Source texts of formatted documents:
= = = = = = =
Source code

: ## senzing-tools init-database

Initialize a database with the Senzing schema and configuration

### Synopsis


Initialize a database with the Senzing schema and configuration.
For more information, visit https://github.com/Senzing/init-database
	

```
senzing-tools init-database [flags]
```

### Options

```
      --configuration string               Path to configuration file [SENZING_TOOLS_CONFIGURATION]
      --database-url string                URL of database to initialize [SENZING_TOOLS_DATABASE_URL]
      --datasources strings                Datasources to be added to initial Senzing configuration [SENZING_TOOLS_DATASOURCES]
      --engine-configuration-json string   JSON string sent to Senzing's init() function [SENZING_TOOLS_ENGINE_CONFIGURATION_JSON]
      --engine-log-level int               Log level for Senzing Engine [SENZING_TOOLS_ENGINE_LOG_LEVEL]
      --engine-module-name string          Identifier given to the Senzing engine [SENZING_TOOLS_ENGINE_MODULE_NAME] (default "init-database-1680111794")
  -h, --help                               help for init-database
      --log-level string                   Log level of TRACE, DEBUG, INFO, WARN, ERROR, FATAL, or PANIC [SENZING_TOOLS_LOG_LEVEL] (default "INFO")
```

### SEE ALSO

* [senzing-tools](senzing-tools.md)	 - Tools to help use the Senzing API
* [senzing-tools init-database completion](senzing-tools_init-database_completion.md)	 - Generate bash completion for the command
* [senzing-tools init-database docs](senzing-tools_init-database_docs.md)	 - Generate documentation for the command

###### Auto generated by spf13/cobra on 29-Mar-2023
= = = = = = =
Retype each record exactly, leaving nothing out.

Source code

: ## senzing-tools init-database

Initialize a database with the Senzing schema and configuration

### Synopsis


Initialize a database with the Senzing schema and configuration.
For more information, visit https://github.com/Senzing/init-database
	

```
senzing-tools init-database [flags]
```

### Options

```
      --configuration string               Path to configuration file [SENZING_TOOLS_CONFIGURATION]
      --database-url string                URL of database to initialize [SENZING_TOOLS_DATABASE_URL]
      --datasources strings                Datasources to be added to initial Senzing configuration [SENZING_TOOLS_DATASOURCES]
      --engine-configuration-json string   JSON string sent to Senzing's init() function [SENZING_TOOLS_ENGINE_CONFIGURATION_JSON]
      --engine-log-level int               Log level for Senzing Engine [SENZING_TOOLS_ENGINE_LOG_LEVEL]
      --engine-module-name string          Identifier given to the Senzing engine [SENZING_TOOLS_ENGINE_MODULE_NAME] (default "init-database-1680111794")
  -h, --help                               help for init-database
      --log-level string                   Log level of TRACE, DEBUG, INFO, WARN, ERROR, FATAL, or PANIC [SENZING_TOOLS_LOG_LEVEL] (default "INFO")
```

### SEE ALSO

* [senzing-tools](senzing-tools.md)	 - Tools to help use the Senzing API
* [senzing-tools init-database completion](senzing-tools_init-database_completion.md)	 - Generate bash completion for the command
* [senzing-tools init-database docs](senzing-tools_init-database_docs.md)	 - Generate documentation for the command

###### Auto generated by spf13/cobra on 29-Mar-2023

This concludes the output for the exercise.